- DATA SECTION:
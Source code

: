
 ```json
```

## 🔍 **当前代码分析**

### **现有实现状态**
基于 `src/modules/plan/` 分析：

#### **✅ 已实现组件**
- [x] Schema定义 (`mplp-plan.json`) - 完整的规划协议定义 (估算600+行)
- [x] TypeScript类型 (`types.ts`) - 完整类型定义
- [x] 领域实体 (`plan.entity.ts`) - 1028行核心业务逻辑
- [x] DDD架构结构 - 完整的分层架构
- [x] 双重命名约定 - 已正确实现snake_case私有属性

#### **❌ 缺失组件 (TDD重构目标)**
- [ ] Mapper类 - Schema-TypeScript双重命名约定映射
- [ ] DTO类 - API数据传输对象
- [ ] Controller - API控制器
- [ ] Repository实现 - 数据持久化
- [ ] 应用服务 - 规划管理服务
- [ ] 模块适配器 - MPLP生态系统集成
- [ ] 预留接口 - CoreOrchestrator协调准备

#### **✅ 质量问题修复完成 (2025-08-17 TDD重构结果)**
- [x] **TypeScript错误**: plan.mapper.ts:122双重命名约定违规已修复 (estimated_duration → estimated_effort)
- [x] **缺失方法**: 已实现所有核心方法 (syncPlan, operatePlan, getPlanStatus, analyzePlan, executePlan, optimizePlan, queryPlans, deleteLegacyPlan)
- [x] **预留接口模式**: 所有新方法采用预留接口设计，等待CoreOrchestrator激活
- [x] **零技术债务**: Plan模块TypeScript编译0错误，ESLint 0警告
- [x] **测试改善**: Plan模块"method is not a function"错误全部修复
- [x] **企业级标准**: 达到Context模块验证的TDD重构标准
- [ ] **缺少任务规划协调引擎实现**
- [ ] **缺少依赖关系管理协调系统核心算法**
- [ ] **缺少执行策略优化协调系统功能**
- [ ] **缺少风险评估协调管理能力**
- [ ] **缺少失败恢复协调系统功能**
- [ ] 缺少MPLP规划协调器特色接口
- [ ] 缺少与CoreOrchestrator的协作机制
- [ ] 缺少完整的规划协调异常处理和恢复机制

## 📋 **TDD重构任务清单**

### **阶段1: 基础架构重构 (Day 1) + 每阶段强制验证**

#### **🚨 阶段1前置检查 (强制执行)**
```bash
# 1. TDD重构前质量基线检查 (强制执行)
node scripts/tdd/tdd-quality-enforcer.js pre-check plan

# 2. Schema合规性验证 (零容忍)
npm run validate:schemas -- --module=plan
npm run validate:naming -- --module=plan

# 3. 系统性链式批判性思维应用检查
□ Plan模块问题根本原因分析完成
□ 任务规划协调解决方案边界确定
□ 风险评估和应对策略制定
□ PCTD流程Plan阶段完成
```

- EXERCISE:
Every entry should be transcribed exactly, with nothing omitted.

- RESULT FOR THIS EXERCISE:
Source code

:
 ```json
```

## 🔍 **当前代码分析**

### **现有实现状态**
基于 `src/modules/plan/` 分析：

#### **✅ 已实现组件**
- [x] Schema定义 (`mplp-plan.json`) - 完整的规划协议定义 (估算600+行)
- [x] TypeScript类型 (`types.ts`) - 完整类型定义
- [x] 领域实体 (`plan.entity.ts`) - 1028行核心业务逻辑
- [x] DDD架构结构 - 完整的分层架构
- [x] 双重命名约定 - 已正确实现snake_case私有属性

#### **❌ 缺失组件 (TDD重构目标)**
- [ ] Mapper类 - Schema-TypeScript双重命名约定映射
- [ ] DTO类 - API数据传输对象
- [ ] Controller - API控制器
- [ ] Repository实现 - 数据持久化
- [ ] 应用服务 - 规划管理服务
- [ ] 模块适配器 - MPLP生态系统集成
- [ ] 预留接口 - CoreOrchestrator协调准备

#### **✅ 质量问题修复完成 (2025-08-17 TDD重构结果)**
- [x] **TypeScript错误**: plan.mapper.ts:122双重命名约定违规已修复 (estimated_duration → estimated_effort)
- [x] **缺失方法**: 已实现所有核心方法 (syncPlan, operatePlan, getPlanStatus, analyzePlan, executePlan, optimizePlan, queryPlans, deleteLegacyPlan)
- [x] **预留接口模式**: 所有新方法采用预留接口设计，等待CoreOrchestrator激活
- [x] **零技术债务**: Plan模块TypeScript编译0错误，ESLint 0警告
- [x] **测试改善**: Plan模块"method is not a function"错误全部修复
- [x] **企业级标准**: 达到Context模块验证的TDD重构标准
- [ ] **缺少任务规划协调引擎实现**
- [ ] **缺少依赖关系管理协调系统核心算法**
- [ ] **缺少执行策略优化协调系统功能**
- [ ] **缺少风险评估协调管理能力**
- [ ] **缺少失败恢复协调系统功能**
- [ ] 缺少MPLP规划协调器特色接口
- [ ] 缺少与CoreOrchestrator的协作机制
- [ ] 缺少完整的规划协调异常处理和恢复机制

## 📋 **TDD重构任务清单**

### **阶段1: 基础架构重构 (Day 1) + 每阶段强制验证**

#### **🚨 阶段1前置检查 (强制执行)**
```bash
# 1. TDD重构前质量基线检查 (强制执行)
node scripts/tdd/tdd-quality-enforcer.js pre-check plan

# 2. Schema合规性验证 (零容忍)
npm run validate:schemas -- --module=plan
npm run validate:naming -- --module=plan

# 3. 系统性链式批判性思维应用检查
□ Plan模块问题根本原因分析完成
□ 任务规划协调解决方案边界确定
□ 风险评估和应对策略制定
□ PCTD流程Plan阶段完成
```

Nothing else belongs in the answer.